Understanding the Private Company as an Asset Class

Written by Timothy M. White | Dec 29, 2017

Over the past twenty five years we have had the opportunity to work with numerous high net worth wealth advisors and their clients.  While investment strategies and resources can vary greatly from firm to firm asset allocation remains the cornerstone to a successful investment strategy.  However, understanding and incorporating private company ownership within an investment strategy is an area that can challenge even the most sophisticated wealth advisor.

A Hidden Flaw in Asset Allocation

I relish the opportunity to learn how our HNW partners strive to serve their clients and have appreciated the opportunity to sit in on executive sessions that address firm-wide strategies, investment policies, and best practices.  Technology, access to information, and global market dynamics continue to change the investment advisory landscape and the best advisors continue to evolve.  Advisors must foster deeper relationships with clients to remain competitive and provide increasingly sophisticated diversification strategies that account for risk tolerance and time horizon.  A good advisor that stays focused on these principles can be worth their weight in gold (at today’s spot a 200 lb. advisor is worth over $3.7 million, before tax).
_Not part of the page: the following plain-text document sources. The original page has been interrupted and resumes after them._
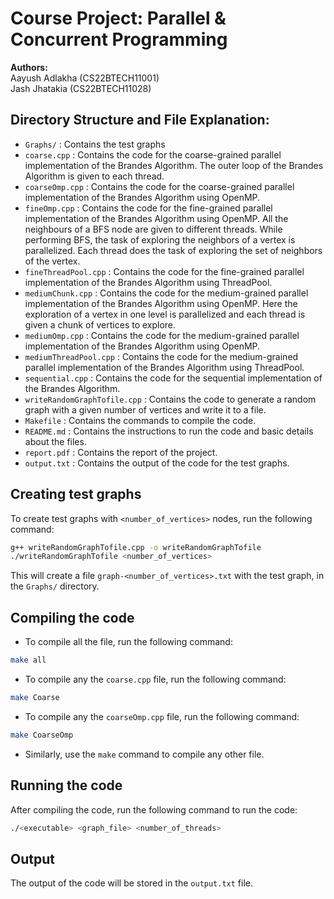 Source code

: # Course Project: Parallel & Concurrent Programming

<strong>Authors:</strong> \
Aayush Adlakha (CS22BTECH11001)\
Jash Jhatakia (CS22BTECH11028)

## Directory Structure and File Explanation:
- `Graphs/` : Contains the test graphs 
- `coarse.cpp` : Contains the code for the coarse-grained parallel implementation of the Brandes Algorithm. The outer loop of the Brandes Algorithm is given to each thread.
- `coarseOmp.cpp` : Contains the code for the coarse-grained parallel implementation of the Brandes Algorithm using OpenMP.
- `fineOmp.cpp` : Contains the code for the fine-grained parallel implementation of the Brandes Algorithm using OpenMP. All the neighbours of a BFS node are given to different threads. While performing BFS, the task of exploring the neighbors of
a vertex is parallelized. Each thread does the task of exploring the set of neighbors of the vertex.
- `fineThreadPool.cpp` : Contains the code for the fine-grained parallel implementation of the Brandes Algorithm using ThreadPool. 
- `mediumChunk.cpp` : Contains the code for the medium-grained parallel implementation of the Brandes Algorithm using OpenMP. Here the exploration of a vertex in one level is parallelized and each thread is given a chunk of vertices to explore.
- `mediumOmp.cpp` : Contains the code for the medium-grained parallel implementation of the Brandes Algorithm using OpenMP. 
- `mediumThreadPool.cpp` : Contains the code for the medium-grained parallel implementation of the Brandes Algorithm using ThreadPool.
- `sequential.cpp` : Contains the code for the sequential implementation of the Brandes Algorithm.
- `writeRandomGraphTofile.cpp` : Contains the code to generate a random graph with a given number of vertices and write it to a file.
- `Makefile` : Contains the commands to compile the code.
- `README.md` : Contains the instructions to run the code and basic details about the files.
- `report.pdf` : Contains the report of the project.
- `output.txt` : Contains the output of the code for the test graphs.

## Creating test graphs
To create test graphs with `<number_of_vertices>` nodes, run the following command:
```bash
g++ writeRandomGraphTofile.cpp -o writeRandomGraphTofile
./writeRandomGraphTofile <number_of_vertices>
``` 
This will create a file `graph-<number_of_vertices>.txt` with the test graph, in the `Graphs/` directory.

## Compiling the code
- To compile all the file, run the following command:
```bash
make all
```
- To compile any the `coarse.cpp` file, run the following command:
```bash
make Coarse
```
- To compile any the `coarseOmp.cpp` file, run the following command:
```bash
make CoarseOmp
```
<!-- - To compile any the `fineOmp.cpp` file, run the following command:
```bash
make FineOmp
```
- To compile any the `fineThreadPool.cpp` file, run the following command:
```bash
make FineThreadPool
```
- To compile any the `mediumOmp.cpp` file, run the following command:
```bash
make MediumOmp
```
- To compile any the `mediumThreadPool.cpp` file, run the following command:
```bash
make MediumThreadPool
```
- To compile any the `mediumChunk.cpp` file, run the following command:
```bash
make MediumChunk
```
- To compile any the `sequential.cpp` file, run the following command:
```bash
make Sequential
``` -->
- Similarly, use the `make` command to compile any other file.

## Running the code
After compiling the code, run the following command to run the code:
```bash
./<executable> <graph_file> <number_of_threads>
```

## Output
The output of the code will be stored in the `output.txt` file.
However, we encounter a fatal flaw in many investment strategies: ignoring or overlooking the nuances of the private company asset.  Many high net worth clients build their initial wealth through growing a profitable business.  Empirically, few entrepreneurs (and fewer wealth advisors) have a solid handle on the marketability, volatility, and valuation of that business.  An otherwise well-crafted investment strategy that relies on a less than optimal assessment of marketability, or ignores specific company characteristics, will undermine any application of modern portfolio theory. 

 The Private Company as an Asset Class

Including some assessment of private company ownership (as well as other tangible and intangible investments) has become standard practice in all asset allocation models.  In many instances the Company is the single largest asset in a portfolio.  Yet the level of detail and analysis around this asset class can be grossly deficient or entirely overlooked.  Large wire houses and successful RIA firms compete on the strength of their access to and understanding of the various asset classes employed in a well-diversified investment strategy.  But few firms have the in-house resources, knowledge, or capability to adequately understand and view the private company as an asset class within the broader investment strategy.

Instead wealth advisors are forced to default to “self-appraisal” (…worth about $50 million), estate planning valuations (seldom indicative of true market value), or rudimentary metrics (e.g. EBITDA multiples).  In fact, private company valuations are much more complex.  Some companies are valuable but not saleable.  Others have opportunities to enhance value greatly with some simple housekeeping.  And some can be worth far more than anticipated due to current private equity or market trends, which could accelerate the time to liquidity.

 Key Factors to Consider

There are numerous issues to consider when approaching the concepts of the marketability and value of a private company asset, such as:

  • Revenue visibility and customer contracts;
  • Earnings volatility and reliance on key raw material inputs;
  • Customer or geographic concentration;
  • Management succession;
  • Tax efficiency;
  • Capital expenditure requirements; and
  • General industry and private equity dynamics.

Establishing an understanding of the asset requires experience and diligence in order to derive its correlation with other asset classes, sensitivity to macro-economic events, and ultimately how it integrates within a broader investment strategy.

 Working with Your Investment Banking Partner

One of the most exciting aspects of advising privately held business owners is that no two companies are alike.  A good investment banker requires decades of experience to grasp the nuances of a company and its appeal (i.e. value) in the market.  Considering the private company as a discrete asset class and integrating this approach within the broader investment strategy improves the efficient market frontier of a portfolio, enhances the Company value over time, and solidifies the advisors relationship with the client.